Your instructions: Repeat exactly, and only, the lines below starting at the line that contains "https://journals.aps.org/prd/abstract/10.1103/PhysRevD.46.5504" and ending at the line that contains "discussion of Schmidt", inclusive of both.

++++ Dataset excerpts

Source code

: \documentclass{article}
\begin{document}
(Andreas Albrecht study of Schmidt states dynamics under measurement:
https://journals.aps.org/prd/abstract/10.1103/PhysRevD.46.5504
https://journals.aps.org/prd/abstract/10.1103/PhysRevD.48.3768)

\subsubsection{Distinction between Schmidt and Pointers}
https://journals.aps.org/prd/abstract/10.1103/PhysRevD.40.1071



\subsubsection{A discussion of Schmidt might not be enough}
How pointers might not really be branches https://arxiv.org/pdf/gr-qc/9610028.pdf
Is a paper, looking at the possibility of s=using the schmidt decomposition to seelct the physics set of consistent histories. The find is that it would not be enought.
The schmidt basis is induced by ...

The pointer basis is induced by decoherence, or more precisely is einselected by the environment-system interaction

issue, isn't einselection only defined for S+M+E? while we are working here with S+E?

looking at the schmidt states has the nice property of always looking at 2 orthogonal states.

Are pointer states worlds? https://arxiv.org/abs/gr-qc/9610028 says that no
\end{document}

++++++++
++++ Dataset excerpts

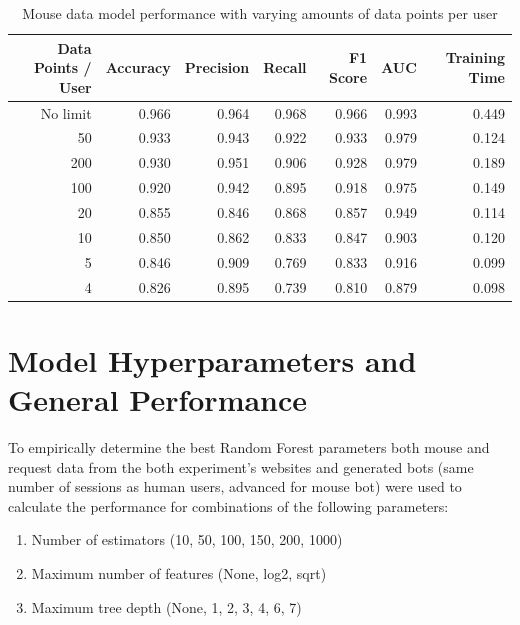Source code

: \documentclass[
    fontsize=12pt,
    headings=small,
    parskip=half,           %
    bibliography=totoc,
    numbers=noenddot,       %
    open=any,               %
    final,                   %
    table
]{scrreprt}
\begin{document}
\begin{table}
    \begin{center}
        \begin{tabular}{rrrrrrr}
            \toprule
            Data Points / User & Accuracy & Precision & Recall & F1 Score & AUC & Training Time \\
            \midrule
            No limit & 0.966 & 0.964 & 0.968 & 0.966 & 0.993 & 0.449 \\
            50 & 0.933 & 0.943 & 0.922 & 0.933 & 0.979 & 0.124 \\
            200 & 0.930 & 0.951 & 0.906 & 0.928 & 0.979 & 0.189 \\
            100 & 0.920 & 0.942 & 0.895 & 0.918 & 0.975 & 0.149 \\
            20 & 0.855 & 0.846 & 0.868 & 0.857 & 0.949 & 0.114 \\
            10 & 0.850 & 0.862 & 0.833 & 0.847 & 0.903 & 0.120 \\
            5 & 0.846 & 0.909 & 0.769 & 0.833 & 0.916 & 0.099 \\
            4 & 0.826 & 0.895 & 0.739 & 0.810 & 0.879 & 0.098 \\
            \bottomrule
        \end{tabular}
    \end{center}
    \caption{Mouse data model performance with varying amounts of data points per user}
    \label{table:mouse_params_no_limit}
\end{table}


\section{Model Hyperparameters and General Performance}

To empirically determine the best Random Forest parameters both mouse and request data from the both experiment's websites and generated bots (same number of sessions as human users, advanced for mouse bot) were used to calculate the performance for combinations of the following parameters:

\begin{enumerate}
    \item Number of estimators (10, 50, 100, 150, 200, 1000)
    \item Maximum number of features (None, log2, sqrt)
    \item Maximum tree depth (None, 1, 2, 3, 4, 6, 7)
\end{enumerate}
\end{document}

++++++++

Result of this task:
https://journals.aps.org/prd/abstract/10.1103/PhysRevD.46.5504
https://journals.aps.org/prd/abstract/10.1103/PhysRevD.48.3768)

\subsubsection{Distinction between Schmidt and Pointers}
https://journals.aps.org/prd/abstract/10.1103/PhysRevD.40.1071



\subsubsection{A discussion of Schmidt might not be enough}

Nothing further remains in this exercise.